Man who praised ISIS on social media ordered deported from Canada
Othman Hamdan of Fort St. John was acquitted of terrorism-related charges last year
A B.C. man whose Facebook posts promoted ISIS and praised lone wolf terrorist attacks has been ordered deported from Canada.
The Immigration and Refugee Board of Canada has ruled that Othman Hamdan of Fort St. John is a "danger to the security of Canada" and is therefore inadmissible.
"While Mr. Hamdan has no history of violence, he has praised lone wolf attacks, actively promoted the Islamic State, disseminated instructions on how to commit attacks and seems fascinated with the extreme violence of the Islamic State demonstrated by possessing Islamic State videos depicting gruesome murders," IRB member Marc Tessler wrote in an Oct. 18 decision.
"Mr. Hamdan's threats take on a more sinister dimension when a fascination with violence is mixed with anger and resentment."
Despite the deportation order, Hamdan isn't likely to be removed from Canada anytime soon, though he remains in custody. There are still a number of outstanding legal matters to be decided, including the removal of his refugee status, before he can be deported.
Hamdan, a Jordanian national, says he moved to Canada from the U.S. in 2002 because of threats he'd received. He was granted refugee protection in 2004.
He was acquitted last year in B.C. Supreme Court of terrorism-related charges related to his Facebook posts, but was arrested by officers from the Canada Border Services Agency upon his release from custody.
85 posts on 14 Facebook accounts
During his immigration hearing, Hamdan had argued that his posts were an expression of free speech.

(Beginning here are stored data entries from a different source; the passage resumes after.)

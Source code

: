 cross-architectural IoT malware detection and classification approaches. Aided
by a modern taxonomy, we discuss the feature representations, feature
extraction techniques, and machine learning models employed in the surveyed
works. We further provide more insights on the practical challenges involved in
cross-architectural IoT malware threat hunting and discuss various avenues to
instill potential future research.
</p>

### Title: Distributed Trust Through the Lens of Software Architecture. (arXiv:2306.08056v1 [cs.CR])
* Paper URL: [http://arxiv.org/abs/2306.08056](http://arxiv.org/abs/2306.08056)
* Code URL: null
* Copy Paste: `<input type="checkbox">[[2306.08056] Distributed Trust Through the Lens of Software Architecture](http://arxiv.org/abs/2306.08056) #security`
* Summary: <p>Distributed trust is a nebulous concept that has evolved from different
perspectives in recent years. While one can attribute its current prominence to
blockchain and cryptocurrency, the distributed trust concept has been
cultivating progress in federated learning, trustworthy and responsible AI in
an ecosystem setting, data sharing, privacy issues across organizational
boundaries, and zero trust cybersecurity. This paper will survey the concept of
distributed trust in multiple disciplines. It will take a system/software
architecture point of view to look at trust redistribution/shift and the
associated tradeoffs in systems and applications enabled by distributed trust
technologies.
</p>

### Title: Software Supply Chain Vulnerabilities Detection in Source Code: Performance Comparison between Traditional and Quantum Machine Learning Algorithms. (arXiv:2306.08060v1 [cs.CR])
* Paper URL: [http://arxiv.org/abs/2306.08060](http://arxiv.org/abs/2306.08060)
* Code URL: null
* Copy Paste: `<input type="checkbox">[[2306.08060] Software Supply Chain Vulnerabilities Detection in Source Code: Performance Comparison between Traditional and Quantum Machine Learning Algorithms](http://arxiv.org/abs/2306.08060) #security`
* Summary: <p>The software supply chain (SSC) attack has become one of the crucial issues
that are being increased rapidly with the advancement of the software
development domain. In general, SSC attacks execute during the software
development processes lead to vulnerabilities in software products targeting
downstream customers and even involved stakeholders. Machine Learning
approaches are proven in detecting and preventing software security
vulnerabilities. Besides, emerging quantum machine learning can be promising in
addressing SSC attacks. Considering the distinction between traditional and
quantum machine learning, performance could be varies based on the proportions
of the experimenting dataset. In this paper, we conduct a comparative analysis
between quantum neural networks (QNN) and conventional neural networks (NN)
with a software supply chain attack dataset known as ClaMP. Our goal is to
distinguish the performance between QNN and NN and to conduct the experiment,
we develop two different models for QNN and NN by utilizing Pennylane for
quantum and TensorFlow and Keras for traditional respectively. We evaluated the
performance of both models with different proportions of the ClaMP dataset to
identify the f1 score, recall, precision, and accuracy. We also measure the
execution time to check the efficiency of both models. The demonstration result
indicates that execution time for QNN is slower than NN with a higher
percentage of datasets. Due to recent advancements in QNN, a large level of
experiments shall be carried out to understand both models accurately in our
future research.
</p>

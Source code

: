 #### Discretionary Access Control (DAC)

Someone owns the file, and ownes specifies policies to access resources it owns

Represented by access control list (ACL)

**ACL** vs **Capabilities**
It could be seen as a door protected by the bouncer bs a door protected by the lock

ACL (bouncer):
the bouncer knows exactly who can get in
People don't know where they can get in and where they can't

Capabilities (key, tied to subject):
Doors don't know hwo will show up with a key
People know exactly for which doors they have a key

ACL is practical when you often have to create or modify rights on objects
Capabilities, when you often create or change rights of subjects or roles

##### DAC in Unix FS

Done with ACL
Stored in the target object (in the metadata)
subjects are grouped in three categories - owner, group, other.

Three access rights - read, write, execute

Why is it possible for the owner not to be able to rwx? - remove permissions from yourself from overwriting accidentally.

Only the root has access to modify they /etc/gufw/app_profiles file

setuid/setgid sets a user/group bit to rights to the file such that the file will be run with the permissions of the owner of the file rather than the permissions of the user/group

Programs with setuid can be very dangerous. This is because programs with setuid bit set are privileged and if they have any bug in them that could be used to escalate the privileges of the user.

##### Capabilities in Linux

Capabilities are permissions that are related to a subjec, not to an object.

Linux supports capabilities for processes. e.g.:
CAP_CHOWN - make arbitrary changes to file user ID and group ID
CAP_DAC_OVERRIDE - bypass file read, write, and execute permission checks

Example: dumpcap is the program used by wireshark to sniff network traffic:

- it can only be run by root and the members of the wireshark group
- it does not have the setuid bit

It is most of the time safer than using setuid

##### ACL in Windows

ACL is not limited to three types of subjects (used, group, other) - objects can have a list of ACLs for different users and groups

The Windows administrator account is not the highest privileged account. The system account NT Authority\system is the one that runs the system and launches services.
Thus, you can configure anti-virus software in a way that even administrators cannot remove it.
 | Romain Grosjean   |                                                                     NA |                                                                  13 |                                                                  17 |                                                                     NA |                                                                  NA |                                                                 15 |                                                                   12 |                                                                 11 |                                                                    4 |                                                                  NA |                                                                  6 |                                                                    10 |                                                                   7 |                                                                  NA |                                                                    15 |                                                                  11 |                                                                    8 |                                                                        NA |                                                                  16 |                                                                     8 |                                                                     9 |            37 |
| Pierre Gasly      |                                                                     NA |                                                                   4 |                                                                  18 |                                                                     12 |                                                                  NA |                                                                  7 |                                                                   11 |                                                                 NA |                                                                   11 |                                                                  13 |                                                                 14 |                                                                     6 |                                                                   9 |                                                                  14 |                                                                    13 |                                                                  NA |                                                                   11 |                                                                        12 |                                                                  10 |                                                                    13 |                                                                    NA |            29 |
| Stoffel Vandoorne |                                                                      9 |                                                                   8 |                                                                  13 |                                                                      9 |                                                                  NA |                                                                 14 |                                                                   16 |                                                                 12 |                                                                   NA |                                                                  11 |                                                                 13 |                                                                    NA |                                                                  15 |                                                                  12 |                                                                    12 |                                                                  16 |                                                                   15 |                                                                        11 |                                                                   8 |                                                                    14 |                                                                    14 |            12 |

But Tessler said the material was dangerous because it encouraged others to commit terrorist attacks.
At issue were a total of 85 Facebook posts on 14 different accounts — Hamdan was forced to create new accounts every time the social media company disabled one for promoting terrorism, according to Tessler.
The posts included praise for Michael Zehaf-Bibeau, the 2014 Parliament Hill shooter, and Martin Couture-Rouleau, who killed a soldier with his car in Quebec the same year.
Hamdan also posted a lengthy entry that Tessler described as a "how-to" for people hoping to carry out lone wolf attacks against non-Muslims.
"The post provides the reader with a menu of killing options, including slitting the victim's throat with a knife, hitting them over the head with a heavy object and then slitting their throat, stabbing victims while riding past them on a motorbike; poisoning, choking and shooting them with a firearm equipped with a silencer, taking a vehicle from a Christian or an apostate and using it run people over," Tessler wrote.
'Sadistic inhumanity'
Hamdan's immigration hearings also heard evidence about how he'd created some troubling graffiti inside his holding cell at the Vancouver law courts, including an attempted drawing of the Islamic State's flag.
One of his neighbours in the cells gave police a thumb drive belonging to Hamdan that was filled with videos about ISIS. It contained six videos that featured "the kind of sadistic inhumanity associated with the Islamic State, including manual beheadings and the shootings of individuals in the head at close range," Tessler wrote.
The judge who handled Hamdan's criminal trial ruled in 2017 that while Hamdan's comments were offensive, they didn't amount to incitement of terrorism. Hamdan was found not guilty of encouraging murder, assault and mischief for terrorist-related purposes, as well inducing and instructing someone to carry out a terrorist act.
However, as Tessler pointed out in his decision, immigration matters have a "considerably lower" burden of truth than criminal trials — the government only needs to prove there are reasonable grounds to believe an allegation is true.